None of those battles is over, and now those considered by many to be the ruling class, i.e. white men, have adopted the language of the disenfranchised: Why am I being dismissed because of my race/gender/class/political stance?

There’s also no getting around that the United States is, in fact, made up of a lot of people — and people are soooo difficult, with their needs and fears and opinions, many of which are just plain wrong (i.e. not mine). Not to mention all those religions, languages, weird hats and crazy customs, like putting mayonnaise on hoagies or actually observing Lent.

Like “Game of Thrones’” citizens of Westeros, we have divided into tribes, many of which are defined by past acts of brutality and shared prejudice. Like the general population of the Marvel universe, we can seem dangerously mercurial — superheroes are good, then they’re bad; they’re fighting to save us, their battles will destroy us.


It doesn’t help that we have a 24-hour news cycle that provides two hours of news and 22 hours of predictable, partisan opinionating or that our lives are hugely impacted by unregulated social media platforms that thrive on incendiary conflict and have monetized tribalism — #neverwhatever — or that our president, no matter what you think about his political aims, publicly leverages our divisions.

It also doesn’t help that we are all working so hard that we’re tired all the time and eating so poorly that we just keep getting fatter no matter how many exercise apps we download. Frankly, considering the state we’re in — distracted, exhausted, angry, besieged by talking heads — it’s no wonder that when faced with big issues like climate change, increasing economic disparity, population shifts or new iPhones that require yet another type of charger, we find it hard to cope.

How much easier to ignore, deny or simply throw in our lot with whichever loud voice seems to be speaking most directly to us personally. How much easier to fight with one another over stupid things like who’s allowed to use which public restroom or whether women should stop wearing leggings so often.

It’s not surprising, but as so many of the stories we purport to love so much repeatedly tell us, it is destructive to remain apart, especially when there are so many dangers that threaten us all.


So deeply divided are we that we can’t even muster a united response to the fact that the Russian government definitely interfered with our presidential election or that hate crimes are rising or that the polar ice caps are melting.

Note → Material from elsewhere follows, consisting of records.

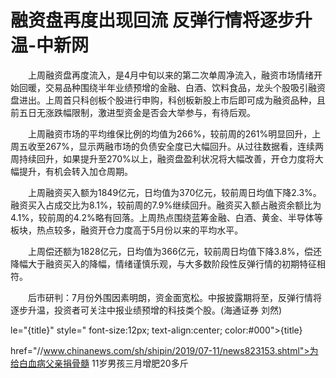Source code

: # 融资盘再度出现回流 反弹行情将逐步升温-中新网

　　上周融资盘再度流入，是4月中旬以来的第二次单周净流入，融资市场情绪开始回暖，交易品种围绕半年业绩预增的金融、白酒、饮料食品，龙头个股吸引融资盘进出。上周首只科创板个股进行申购，科创板新股上市后即可成为融资品种，且前五日无涨跌幅限制，激进型资金是否会大举参与，有待后观。

　　上周融资市场的平均维保比例的均值为266%，较前周的261%明显回升，上周五收至267%，显示两融市场的负债安全度已大幅回升。从过往数据看，连续两周持续回升，如果提升至270%以上，融资盘盈利状况将大幅改善，开仓力度将大幅提升，有机会转入加仓周期。

　　上周融资买入额为1849亿元，日均值为370亿元，较前周日均值下降2.3%。融资买入占成交比为8.1%，较前周的7.9%继续回升。融资买入额占融资余额比为4.1%，较前周的4.2%略有回落。上周热点围绕蓝筹金融、白酒、黄金、半导体等板块，热点较多，融资开仓力度高于5月份以来的平均水平。

　　上周偿还额为1828亿元，日均值为366亿元，较前周日均值下降3.8%，偿还降幅大于融资买入的降幅，情绪谨慎乐观，与大多数阶段性反弹行情的初期特征相符。

　　后市研判：7月份外围因素明朗，资金面宽松。中报披露期将至，反弹行情将逐步升温，投资者可关注中报业绩预增的科技类个股。(海通证券 刘然)

le="{title}" style=" font-size:12px; text-align:center; color:#000">{title}

href="//www.chinanews.com/sh/shipin/2019/07-11/news823153.shtml">为给白血病父亲捐骨髓 11岁男孩三月增肥20多斤
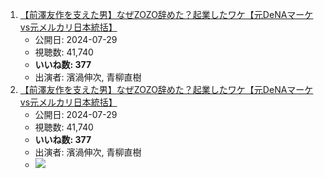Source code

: 1.  [【前澤友作を支えた男】なぜZOZO辞めた？起業したワケ【元DeNAマーケvs元メルカリ日本統括】](/rehacq_fan/ids/https://www.youtube.com/watch?v=Ga0ehlhDQDE "wikilink")
    -   公開日: 2024-07-29
    -   視聴数: 41,740
    -   **いいね数: 377**
    -   出演者: 濱渦伸次, 青柳直樹
1.  [【前澤友作を支えた男】なぜZOZO辞めた？起業したワケ【元DeNAマーケvs元メルカリ日本統括】](https://www.youtube.com/watch?v=Ga0ehlhDQDE)
    -   公開日: 2024-07-29
    -   視聴数: 41,740
    -   **いいね数: 377**
    -   出演者: 濱渦伸次, 青柳直樹
    - [![](https://img.youtube.com/vi/Ga0ehlhDQDE/hqdefault.jpg)](https://www.youtube.com/watch?v=Ga0ehlhDQDE)
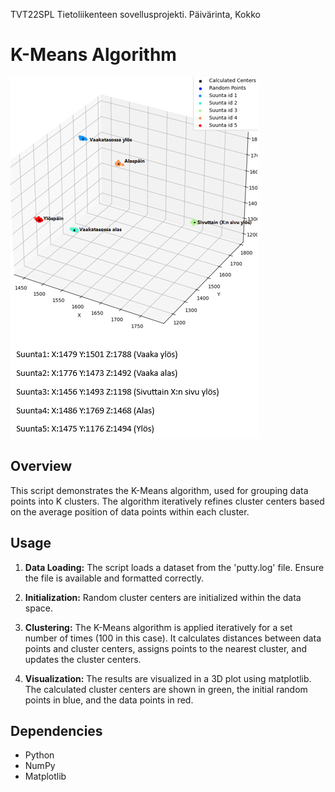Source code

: TVT22SPL Tietoliikenteen sovellusprojekti. Päivärinta, Kokko

# K-Means Algorithm
![Havainnollistus](https://github.com/PaivarintaJohannes/TietoliikenteenSovellusprojekti/blob/K-means/Kmeans/havainnollistus.png)
## Overview

This script demonstrates the K-Means algorithm, used for grouping data points into K clusters. The algorithm iteratively refines cluster centers based on the average position of data points within each cluster.

## Usage

1. **Data Loading:** The script loads a dataset from the 'putty.log' file. Ensure the file is available and formatted correctly.

2. **Initialization:** Random cluster centers are initialized within the data space.

3. **Clustering:** The K-Means algorithm is applied iteratively for a set number of times (100 in this case). It calculates distances between data points and cluster centers, assigns points to the nearest cluster, and updates the cluster centers.

4. **Visualization:** The results are visualized in a 3D plot using matplotlib. The calculated cluster centers are shown in green, the initial random points in blue, and the data points in red.

## Dependencies

- Python
- NumPy
- Matplotlib

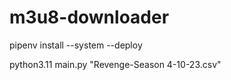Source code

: # m3u8-downloader
pipenv install --system --deploy

python3.11 main.py "Revenge-Season 4-10-23.csv"

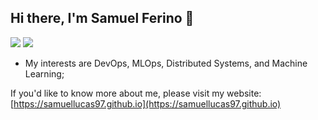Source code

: <h2>Hi there, I'm Samuel Ferino 👋</h2>

<a href="https://linkedin.com/in/samuel1797/"><img src="https://img.shields.io/badge/linkedin-0077B5.svg?style=for-the-badge&logo=linkedin&logoColor=white"></a>
<a href="mailto:samuellucas.demouraferino@monash.edu"><img src="https://img.shields.io/badge/e‑mail-D14836.svg?style=for-the-badge&logo=GMail&logoColor=white"></a>

  * My interests are DevOps, MLOps, Distributed Systems, and Machine Learning;
 
If you'd like to know more about me, please visit my website: [https://samuellucas97.github.io](https://samuellucas97.github.io)

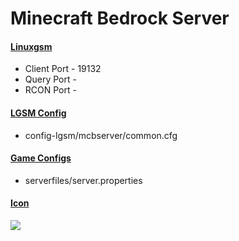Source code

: # Minecraft Bedrock Server
#### [Linuxgsm](https://linuxgsm.com/servers/mcbserver/)
  * Client Port - 19132
  * Query Port - 
  * RCON Port - 
  
#### [LGSM Config](https://github.com/GameServerManagers/LinuxGSM/tree/master/lgsm/config-default/config-lgsm/mcbserver)
  * config-lgsm/mcbserver/common.cfg

#### [Game Configs](https://github.com/GameServerManagers/Game-Server-Configs/tree/main/mcb)
  *  serverfiles/server.properties

#### [Icon](../icons/mcb-icon.png)
![](../icons/mcb-icon.png)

And that we need to do something about it.

Even the conversation about “The Long Night” quickly devolved into a shouting match over whether Arya is an unrealistically skilled “Mary Sue.”

And yet it is heartbreakingly obvious that we want to be united. No one was happy when Thanos killed off half the world’s population in “Avengers: Infinity War”; no one truly rooted for the Night King to win. We want leaders who lead together, not fight among themselves. We want the Starks and the Lannisters and the Targaryens to put aside their grievances, real and imagined, and listen to one another before it’s too late.

By no stretch of the imagination does “Endgame” or “Game of Thrones” offer a template for navigating the intricacies of the modern world, but when certain stories resonate with so many different people, by all means celebrate numbers that indicate an increasingly rare shared experience.


But it really won’t amount to anything more than numbers unless we look at what those stories mean.